全馬重賞ウイナー≠フ実態は……
いよいよ来週は注目のスプリンターズS。快足が集う究極のスピード勝負で秋のG1シリーズの火蓋が切って落とされます。 ところで秋のG1といえば、昨秋の天皇賞を巡るマスコミ報道の中で少々引っ掛かる表現が散見されたことを思い出します。それは、同レースの出走馬に対する「全馬重賞ウイナーの好メンバー」という評価。 「出走全馬が重賞ウイナーという事実がそこまで評価に値するものだろうか……」というのが、それらの報道に触れた時の率直な感想。そこで、2000年以降の秋の天皇賞で重賞未勝利馬の出走がどれだけあったのかを調べてみたところ、結果は以下の通りでした。
2000年代の初めにはそれなりの出走があった重賞未勝利馬ですが、その後は確実に減少。最近10年に限定すると、半数の5回が「全馬重賞ウイナー」というメンバーになっています。また、重賞未勝利馬の出走があった年にしても、そのほとんどが1〜2頭の出走というのが実情。これを踏まえると、出走全馬が重賞ウイナーという事実を以って「好メンバー」だとか、「錚々たる顔ぶれ」と評価を下すことには、やはり違和感を覚えてしまいます。 歴戦の古豪による頂上決戦なのだから、出走馬すべてが重賞ウイナーであってもおかしくはないし、また、18頭も揃えば1頭くらいは重賞未勝利馬がいてもおかしくない……。現実はそんなところだと思います。
勿論、レースのレベルを評価するうえで、その尺度となるものは様々です。なにもかも数字だけで判断できるのかと言えば、それは否。一番大切なことは、出走メンバーを実際に見渡して、各々がどう感じるかだと思います。昨年にしても、前哨戦の勝ち馬3頭が顔を揃え、そのうち2頭は飛ぶ鳥を落とす勢いにあったラブリーデイとエイシンヒカリでした。その意味では大いに盛り上がった天皇賞だったことに違いはありません。 ただ、「好メンバー」の根拠を「全馬が重賞ウイナー」という事実から引き出すロジックが妥当か否かとなると、それはまた別の話。客観的な数字を持ち出して何かを伝えようとするのなら、その結論にも主観は排除されて然るべきでしょう。
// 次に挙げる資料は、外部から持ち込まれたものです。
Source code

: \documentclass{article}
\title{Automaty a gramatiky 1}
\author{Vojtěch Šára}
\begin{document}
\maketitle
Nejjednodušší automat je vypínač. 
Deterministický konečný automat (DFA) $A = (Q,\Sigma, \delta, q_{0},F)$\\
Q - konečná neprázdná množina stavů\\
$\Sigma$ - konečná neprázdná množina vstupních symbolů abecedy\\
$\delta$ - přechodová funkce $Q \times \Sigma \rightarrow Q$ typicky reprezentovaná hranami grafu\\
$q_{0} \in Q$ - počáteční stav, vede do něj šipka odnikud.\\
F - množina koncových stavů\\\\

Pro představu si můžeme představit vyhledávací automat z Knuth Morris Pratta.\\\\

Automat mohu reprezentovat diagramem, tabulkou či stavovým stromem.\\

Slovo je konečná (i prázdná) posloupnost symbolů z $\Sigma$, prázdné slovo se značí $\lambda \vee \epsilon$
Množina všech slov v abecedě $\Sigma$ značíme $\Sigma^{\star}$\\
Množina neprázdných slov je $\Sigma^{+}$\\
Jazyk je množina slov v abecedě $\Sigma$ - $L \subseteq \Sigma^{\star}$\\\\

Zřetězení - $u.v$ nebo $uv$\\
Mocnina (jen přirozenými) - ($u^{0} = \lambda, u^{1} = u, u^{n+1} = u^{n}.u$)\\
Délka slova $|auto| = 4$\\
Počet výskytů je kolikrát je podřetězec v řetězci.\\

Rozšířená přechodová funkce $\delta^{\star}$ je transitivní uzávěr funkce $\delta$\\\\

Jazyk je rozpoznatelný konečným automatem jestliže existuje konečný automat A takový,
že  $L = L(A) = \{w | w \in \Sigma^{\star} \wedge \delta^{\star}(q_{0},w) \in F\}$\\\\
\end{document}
ちなみに、昨秋の天皇賞は「全馬が重賞ウイナー」である一方で、「G1に2勝以上していた馬が皆無」というメンバーでもありました。これについても2000年以降を調べてみると、同様のケースは2012年のたった1度だけでした。確かにすべての出走馬が重賞ウイナーでしたが、G1を複数勝っているような傑出馬は不在。昨秋の天皇賞はそんなメンバーでもあったのです。